Outliers in my data set
South
Now I am going to calculate if there are any outliers within my dataset, to find out if there are any outliers I will perform the calculation:
Xi: LQ-(1.5*IQR) and xi: UQ+ (1.5*IQR). If there are any pieces of data that are outside of the range of these calculations they will be outliers within my data set. The reason I am doing these calculations is because these are the specific outlier calculations for a skewed distribution, we know I have a skewed distribution because this is what my box and whisker plot indicated.
Outliers in the south dataset:
Xi: 380,000-(1.5*190,000) = 95,000. This means anything below 95,000 in my data set would be classed as an outlier. But there are no pieces of data below this limit.
Xi: 570,000 + (1.5*190,000) = 855,000. This means anything over 855,000 in my data set would be classed as an outlier. Again there are no pieces of my data that are outside this boundary.
To conclude this section there are no outliers in my south house prices data set.
North
Again I am going to calculate if there are any outliers, but this time within my north house prices data set.
Xi: 176,237.50-(1.5*112512.50) = 7468.75. This means anything below this number would be classed as outlier in my data set. But there are no pieces of data lower than this value within my data set.

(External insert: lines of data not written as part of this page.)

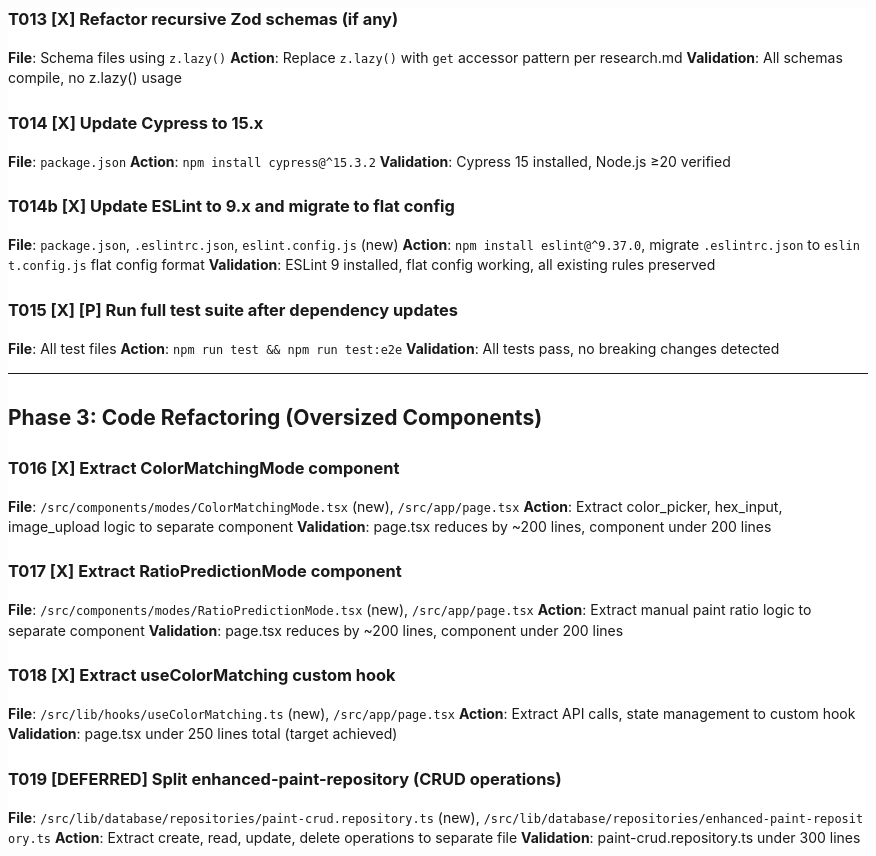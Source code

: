 ### T013 [X] Refactor recursive Zod schemas (if any)
**File**: Schema files using `z.lazy()`
**Action**: Replace `z.lazy()` with `get` accessor pattern per research.md
**Validation**: All schemas compile, no z.lazy() usage

### T014 [X] Update Cypress to 15.x
**File**: `package.json`
**Action**: `npm install cypress@^15.3.2`
**Validation**: Cypress 15 installed, Node.js ≥20 verified

### T014b [X] Update ESLint to 9.x and migrate to flat config
**File**: `package.json`, `.eslintrc.json`, `eslint.config.js` (new)
**Action**: `npm install eslint@^9.37.0`, migrate `.eslintrc.json` to `eslint.config.js` flat config format
**Validation**: ESLint 9 installed, flat config working, all existing rules preserved

### T015 [X] [P] Run full test suite after dependency updates
**File**: All test files
**Action**: `npm run test && npm run test:e2e`
**Validation**: All tests pass, no breaking changes detected

---

## Phase 3: Code Refactoring (Oversized Components)

### T016 [X] Extract ColorMatchingMode component
**File**: `/src/components/modes/ColorMatchingMode.tsx` (new), `/src/app/page.tsx`
**Action**: Extract color_picker, hex_input, image_upload logic to separate component
**Validation**: page.tsx reduces by ~200 lines, component under 200 lines

### T017 [X] Extract RatioPredictionMode component
**File**: `/src/components/modes/RatioPredictionMode.tsx` (new), `/src/app/page.tsx`
**Action**: Extract manual paint ratio logic to separate component
**Validation**: page.tsx reduces by ~200 lines, component under 200 lines

### T018 [X] Extract useColorMatching custom hook
**File**: `/src/lib/hooks/useColorMatching.ts` (new), `/src/app/page.tsx`
**Action**: Extract API calls, state management to custom hook
**Validation**: page.tsx under 250 lines total (target achieved)

### T019 [DEFERRED] Split enhanced-paint-repository (CRUD operations)
**File**: `/src/lib/database/repositories/paint-crud.repository.ts` (new), `/src/lib/database/repositories/enhanced-paint-repository.ts`
**Action**: Extract create, read, update, delete operations to separate file
**Validation**: paint-crud.repository.ts under 300 lines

Xi: 288,750 + (1.5*112512.50) = 457,518.75. This means anything over this price would be classed as an outlier in my data set. And there is one piece of data that is above this limit, this piece of data was a 3 bedroom detached house costing 550,000 in Cheshire. So there is one outlier within my north house prices data set.
There is one outlier within my north data set.
Median and IQR
The median and the IQR that I got from the box plot, I going to use this measure of averages as they are the ones you should use if you have if you have a skewed distribution. My IQR indicates that the variation of house prices in the North is lower than that in the South. The median is the preferred measure of average for a skewed distribution, and the South’s median is higher than that of the North’s median which shows that the house prices in the north are lower than that in the south, which supports my hypothesis.